(Beginning of Given information)
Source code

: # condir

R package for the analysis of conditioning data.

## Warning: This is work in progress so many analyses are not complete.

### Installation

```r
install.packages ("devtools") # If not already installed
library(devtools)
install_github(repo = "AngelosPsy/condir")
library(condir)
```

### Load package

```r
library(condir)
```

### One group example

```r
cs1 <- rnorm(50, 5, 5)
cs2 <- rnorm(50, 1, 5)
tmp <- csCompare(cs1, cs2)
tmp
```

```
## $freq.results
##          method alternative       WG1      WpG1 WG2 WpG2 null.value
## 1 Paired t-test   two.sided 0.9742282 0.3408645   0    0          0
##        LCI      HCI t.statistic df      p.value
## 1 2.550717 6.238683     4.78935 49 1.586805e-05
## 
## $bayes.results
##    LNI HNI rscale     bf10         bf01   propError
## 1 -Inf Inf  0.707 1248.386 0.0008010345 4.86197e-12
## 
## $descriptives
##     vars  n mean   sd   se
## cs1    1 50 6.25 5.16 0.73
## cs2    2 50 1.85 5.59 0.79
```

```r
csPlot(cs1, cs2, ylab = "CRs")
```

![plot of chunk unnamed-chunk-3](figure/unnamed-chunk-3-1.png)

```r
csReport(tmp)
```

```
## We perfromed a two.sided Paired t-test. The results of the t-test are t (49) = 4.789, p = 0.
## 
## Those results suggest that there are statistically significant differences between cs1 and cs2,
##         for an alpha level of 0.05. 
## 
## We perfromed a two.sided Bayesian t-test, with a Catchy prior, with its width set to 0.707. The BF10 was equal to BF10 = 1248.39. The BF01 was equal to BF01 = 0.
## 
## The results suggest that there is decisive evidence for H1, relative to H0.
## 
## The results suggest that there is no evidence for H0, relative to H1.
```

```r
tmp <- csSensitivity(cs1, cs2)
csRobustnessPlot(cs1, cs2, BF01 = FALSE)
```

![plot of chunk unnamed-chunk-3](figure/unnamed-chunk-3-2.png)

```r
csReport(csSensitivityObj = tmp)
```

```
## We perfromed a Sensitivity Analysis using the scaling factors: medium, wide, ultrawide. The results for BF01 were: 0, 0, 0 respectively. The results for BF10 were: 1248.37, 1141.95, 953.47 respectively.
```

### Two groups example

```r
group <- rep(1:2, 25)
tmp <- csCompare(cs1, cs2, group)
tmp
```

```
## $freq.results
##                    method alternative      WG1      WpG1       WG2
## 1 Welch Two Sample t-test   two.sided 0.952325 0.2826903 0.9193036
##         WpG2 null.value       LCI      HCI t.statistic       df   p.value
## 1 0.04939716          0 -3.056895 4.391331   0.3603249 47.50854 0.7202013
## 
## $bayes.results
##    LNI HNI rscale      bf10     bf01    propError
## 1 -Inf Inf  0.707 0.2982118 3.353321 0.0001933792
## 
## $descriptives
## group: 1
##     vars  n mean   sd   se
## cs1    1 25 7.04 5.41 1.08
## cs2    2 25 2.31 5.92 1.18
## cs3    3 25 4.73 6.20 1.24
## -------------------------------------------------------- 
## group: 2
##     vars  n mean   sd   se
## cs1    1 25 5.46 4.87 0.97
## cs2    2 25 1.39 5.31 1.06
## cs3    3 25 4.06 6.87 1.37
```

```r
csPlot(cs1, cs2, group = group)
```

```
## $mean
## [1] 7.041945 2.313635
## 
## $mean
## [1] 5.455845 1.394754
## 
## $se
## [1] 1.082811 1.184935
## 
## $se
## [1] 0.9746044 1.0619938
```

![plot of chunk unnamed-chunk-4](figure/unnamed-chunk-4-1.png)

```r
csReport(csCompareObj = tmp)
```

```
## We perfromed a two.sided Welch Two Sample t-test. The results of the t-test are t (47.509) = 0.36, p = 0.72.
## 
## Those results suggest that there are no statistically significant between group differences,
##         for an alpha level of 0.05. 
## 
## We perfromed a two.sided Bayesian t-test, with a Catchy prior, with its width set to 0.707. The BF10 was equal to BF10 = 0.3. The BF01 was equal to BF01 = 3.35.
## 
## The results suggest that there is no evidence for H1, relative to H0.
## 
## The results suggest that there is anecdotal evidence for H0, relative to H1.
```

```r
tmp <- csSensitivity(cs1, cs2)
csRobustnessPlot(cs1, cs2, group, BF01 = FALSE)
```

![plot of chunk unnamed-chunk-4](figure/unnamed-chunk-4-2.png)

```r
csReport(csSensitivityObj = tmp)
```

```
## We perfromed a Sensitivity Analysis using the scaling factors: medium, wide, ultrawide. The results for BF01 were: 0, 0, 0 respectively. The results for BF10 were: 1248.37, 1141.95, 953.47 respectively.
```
(End of Given information)
Action item: All entries must be duplicated exactly, with none left out.

Answer below:
Source code

: # condir

R package for the analysis of conditioning data.

## Warning: This is work in progress so many analyses are not complete.

### Installation

```r
install.packages ("devtools") # If not already installed
library(devtools)
install_github(repo = "AngelosPsy/condir")
library(condir)
```

### Load package

```r
library(condir)
```

### One group example

```r
cs1 <- rnorm(50, 5, 5)
cs2 <- rnorm(50, 1, 5)
tmp <- csCompare(cs1, cs2)
tmp
```

```
## $freq.results
##          method alternative       WG1      WpG1 WG2 WpG2 null.value
## 1 Paired t-test   two.sided 0.9742282 0.3408645   0    0          0
##        LCI      HCI t.statistic df      p.value
## 1 2.550717 6.238683     4.78935 49 1.586805e-05
## 
## $bayes.results
##    LNI HNI rscale     bf10         bf01   propError
## 1 -Inf Inf  0.707 1248.386 0.0008010345 4.86197e-12
## 
## $descriptives
##     vars  n mean   sd   se
## cs1    1 50 6.25 5.16 0.73
## cs2    2 50 1.85 5.59 0.79
```

```r
csPlot(cs1, cs2, ylab = "CRs")
```

![plot of chunk unnamed-chunk-3](figure/unnamed-chunk-3-1.png)

```r
csReport(tmp)
```

```
## We perfromed a two.sided Paired t-test. The results of the t-test are t (49) = 4.789, p = 0.
## 
## Those results suggest that there are statistically significant differences between cs1 and cs2,
##         for an alpha level of 0.05. 
## 
## We perfromed a two.sided Bayesian t-test, with a Catchy prior, with its width set to 0.707. The BF10 was equal to BF10 = 1248.39. The BF01 was equal to BF01 = 0.
## 
## The results suggest that there is decisive evidence for H1, relative to H0.
## 
## The results suggest that there is no evidence for H0, relative to H1.
```

```r
tmp <- csSensitivity(cs1, cs2)
csRobustnessPlot(cs1, cs2, BF01 = FALSE)
```

![plot of chunk unnamed-chunk-3](figure/unnamed-chunk-3-2.png)

```r
csReport(csSensitivityObj = tmp)
```

```
## We perfromed a Sensitivity Analysis using the scaling factors: medium, wide, ultrawide. The results for BF01 were: 0, 0, 0 respectively. The results for BF10 were: 1248.37, 1141.95, 953.47 respectively.
```

### Two groups example

```r
group <- rep(1:2, 25)
tmp <- csCompare(cs1, cs2, group)
tmp
```

```
## $freq.results
##                    method alternative      WG1      WpG1       WG2
## 1 Welch Two Sample t-test   two.sided 0.952325 0.2826903 0.9193036
##         WpG2 null.value       LCI      HCI t.statistic       df   p.value
## 1 0.04939716          0 -3.056895 4.391331   0.3603249 47.50854 0.7202013
## 
## $bayes.results
##    LNI HNI rscale      bf10     bf01    propError
## 1 -Inf Inf  0.707 0.2982118 3.353321 0.0001933792
## 
## $descriptives
## group: 1
##     vars  n mean   sd   se
## cs1    1 25 7.04 5.41 1.08
## cs2    2 25 2.31 5.92 1.18
## cs3    3 25 4.73 6.20 1.24
## -------------------------------------------------------- 
## group: 2
##     vars  n mean   sd   se
## cs1    1 25 5.46 4.87 0.97
## cs2    2 25 1.39 5.31 1.06
## cs3    3 25 4.06 6.87 1.37
```

```r
csPlot(cs1, cs2, group = group)
```

```
## $mean
## [1] 7.041945 2.313635
## 
## $mean
## [1] 5.455845 1.394754
## 
## $se
## [1] 1.082811 1.184935
## 
## $se
## [1] 0.9746044 1.0619938
```

![plot of chunk unnamed-chunk-4](figure/unnamed-chunk-4-1.png)

```r
csReport(csCompareObj = tmp)
```

```
## We perfromed a two.sided Welch Two Sample t-test. The results of the t-test are t (47.509) = 0.36, p = 0.72.
## 
## Those results suggest that there are no statistically significant between group differences,
##         for an alpha level of 0.05. 
## 
## We perfromed a two.sided Bayesian t-test, with a Catchy prior, with its width set to 0.707. The BF10 was equal to BF10 = 0.3. The BF01 was equal to BF01 = 3.35.
## 
## The results suggest that there is no evidence for H1, relative to H0.
## 
## The results suggest that there is anecdotal evidence for H0, relative to H1.
```

```r
tmp <- csSensitivity(cs1, cs2)
csRobustnessPlot(cs1, cs2, group, BF01 = FALSE)
```

![plot of chunk unnamed-chunk-4](figure/unnamed-chunk-4-2.png)

```r
csReport(csSensitivityObj = tmp)
```

```
## We perfromed a Sensitivity Analysis using the scaling factors: medium, wide, ultrawide. The results for BF01 were: 0, 0, 0 respectively. The results for BF10 were: 1248.37, 1141.95, 953.47 respectively.
```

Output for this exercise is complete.